Wednesday, April 29, 2015

Reasons To Celebrate

"Learn how to see. Realize that everything connects to everything else."
                                                                                         Leonardo da Vinci


Lately I have been pulled into a piece of my past that I had laid aside for many years. We do that sometimes, put things and memories away for later. Little snippets of thoughts and pieces of dreams would come to mind and then drift away. 

This was a time that has warm memories. A time when a group of twenty somethings were living in southern California.

My teen years were spent listening to (and singing with) the Beach Boys. Outside, the Ohio winters were howling but inside my room was the sound of the beaches in California. A state I had never set foot in. In fact, other than my grandparents farm in Tennessee I had never left Ohio and Michigan.

But there came a day when I decided to go. When I told my Mom I was leaving, she just said "I always knew you would do something like this". I didn't understand what she meant but she didn't try to stop me. I had no credit cards and little money I also had no doubt that I would get there. I slept in rest stops along the way sometimes lying back on a picnic table for a quick nap. I wasn't fearful at all, just living the adventure moment by wonderful moment.

When my car broke down in the desert on the last leg of my journey I just got out of my car and tilted my head back soaking up the sun. Shortly a van with extra water for my radiator stopped to help and in minutes I was on my merry way. I loved that journey! I was venturing out on my own at last, hoping to leave that lost mixed up soul I had become, behind.

My mother had also reminded me that I would be taking me with me, and she was right. I brought my habits, my thoughts, my image of my Self. I also brought the frightened girl who continually talked to Spirit/God asking for guidance while sometimes not listening and making many mistakes. Making my Self feel bad then trying again. I love that younger me for always trying again...for never giving up. She was sometimes foolishly fearless and somehow always protected. She still makes me smile.

The rule breaker rebel I once was is still here. She is living peacefully with the nice girl who does the right thing just because that is what she wants to do.



Take good care of those parts of you that you may not want others to see. Those are part of the very fiber of your being. What you did, thought, said, that you wish to keep hidden helps you discover the parts of you that you shine up and put on display...on Facebook, at work, in front of friends.

There is a loving force that is always there to call on...that permeates our very existence with love. Pause a moment and feel this beautiful energy with your next breath. Always there. Always faithful.

Until next time...take really good care.












Thursday, April 23, 2015

About Me

"Happiness...not in another place, but this place, not in another hour, but this hour."
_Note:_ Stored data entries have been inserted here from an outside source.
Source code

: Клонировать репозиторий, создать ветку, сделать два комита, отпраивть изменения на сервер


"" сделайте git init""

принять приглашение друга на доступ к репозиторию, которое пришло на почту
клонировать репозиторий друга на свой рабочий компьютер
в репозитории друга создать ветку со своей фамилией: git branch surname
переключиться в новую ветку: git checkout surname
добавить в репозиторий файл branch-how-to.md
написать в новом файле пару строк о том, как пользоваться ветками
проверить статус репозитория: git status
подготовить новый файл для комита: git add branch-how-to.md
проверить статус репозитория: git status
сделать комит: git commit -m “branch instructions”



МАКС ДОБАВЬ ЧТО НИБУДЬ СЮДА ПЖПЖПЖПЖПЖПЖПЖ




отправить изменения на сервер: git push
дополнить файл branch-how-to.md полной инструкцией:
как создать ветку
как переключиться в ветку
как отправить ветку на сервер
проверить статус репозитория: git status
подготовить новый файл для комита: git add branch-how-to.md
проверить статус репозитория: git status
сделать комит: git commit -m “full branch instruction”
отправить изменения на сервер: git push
                                                                                       Walt Whitman


It is a stormy day in Florida...it kind of matches my mood. I woke up this way...feeling like a tiger in a cage that is too small. Striding from one side to another snapping my tail and growling if someone dares to speak to me. Doesn't sound very Spiritual does it?

My Soul feels unsettled and I noticed right away. The inner dialog with Spirit goes something like this: " I am feeling caged, trapped and like a nobody...why am I angry?" Spirit says: You are choosing these thoughts and with them come these feelings, stop. Me: That's easy for you to say you aren't the one who has done nothing with her life. Spirit: Is that the way you're choosing to see your life today?
I know I cannot continue the assault on my being I have been listening to Spirit for far too long.
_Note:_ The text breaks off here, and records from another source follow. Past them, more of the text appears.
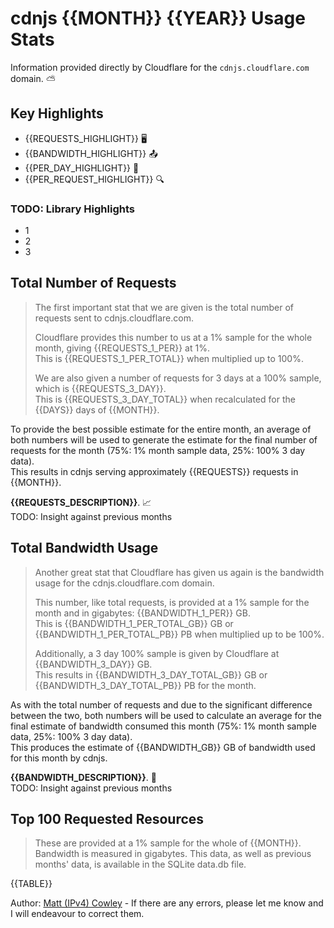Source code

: # cdnjs {{MONTH}} {{YEAR}} Usage Stats
Information provided directly by Cloudflare for the `cdnjs.cloudflare.com` domain. ⛅️

## Key Highlights
 - {{REQUESTS_HIGHLIGHT}} 🖥
 - {{BANDWIDTH_HIGHLIGHT}} 📤
 - {{PER_DAY_HIGHLIGHT}} 🤯
 - {{PER_REQUEST_HIGHLIGHT}} 🔍
 
### TODO: Library Highlights
 - 1
 - 2
 - 3

## Total Number of Requests
> The first important stat that we are given is the total number of requests sent to cdnjs.cloudflare.com.
> 
> Cloudflare provides this number to us at a 1% sample for the whole month, giving {{REQUESTS_1_PER}} at 1%.\
> This is {{REQUESTS_1_PER_TOTAL}} when multiplied up to 100%.
> 
> We are also given a number of requests for 3 days at a 100% sample, which is {{REQUESTS_3_DAY}}.\
> This is {{REQUESTS_3_DAY_TOTAL}} when recalculated for the {{DAYS}} days of {{MONTH}}.

To provide the best possible estimate for the entire month, an average of both numbers will be used to generate the
 estimate for the final number of requests for the month (75%: 1% month sample data, 25%: 100% 3 day data).\
This results in cdnjs serving approximately {{REQUESTS}} requests in {{MONTH}}.

**{{REQUESTS_DESCRIPTION}}**. 📈\
TODO: Insight against previous months

## Total Bandwidth Usage
> Another great stat that Cloudflare has given us again is the bandwidth usage for the cdnjs.cloudflare.com domain.
> 
> This number, like total requests, is provided at a 1% sample for the month and in gigabytes: {{BANDWIDTH_1_PER}} GB.\
> This is {{BANDWIDTH_1_PER_TOTAL_GB}} GB or {{BANDWIDTH_1_PER_TOTAL_PB}} PB when multiplied up to be 100%.
> 
> Additionally, a 3 day 100% sample is given by Cloudflare at {{BANDWIDTH_3_DAY}} GB.\
> This results in {{BANDWIDTH_3_DAY_TOTAL_GB}} GB or {{BANDWIDTH_3_DAY_TOTAL_PB}} PB for the month.

As with the total number of requests and due to the significant difference between the two, both numbers will be used to
 calculate an average for the final estimate of bandwidth consumed this month (75%: 1% month sample data, 25%: 100% 3
 day data).\
This produces the estimate of {{BANDWIDTH_GB}} GB of bandwidth used for this month by cdnjs.

**{{BANDWIDTH_DESCRIPTION}}**. 🤯\
TODO: Insight against previous months

## Top 100 Requested Resources
> These are provided at a 1% sample for the whole of {{MONTH}}.
> Bandwidth is measured in gigabytes.
> This data, as well as previous months' data, is available in the SQLite data.db file.

{{TABLE}}

Author: [Matt (IPv4) Cowley](https://mattcowley.co.uk) - If there are any errors, please let me know and I will
 endeavour to correct them.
I walk outside to work in my garden, there are new azaleas to plant since I want to fill them in from one side of the yard to the other. Working in the dirt is good for me. I dig and plant and somehow work through my jagged edges. 

I learned from Spirit long ago not to heed the negative thoughts that sometimes pummel me telling me I am not a worthy human being because I am not a type A doer that I sometimes I wish I were. I am not as accomplished as I had hoped to be. I am mostly quiet, always paying attention inside my mind and outside in life. I am a nurturer. A space keeper. 

Today I am holding sacred space for my Self...even my writing is disconnected, but, I am writing anyway...knowing that these thoughts and feelings will pass. They do not come as often as they used to and they do not stay as long...there will be a time very soon when they will dissolve at the noticing.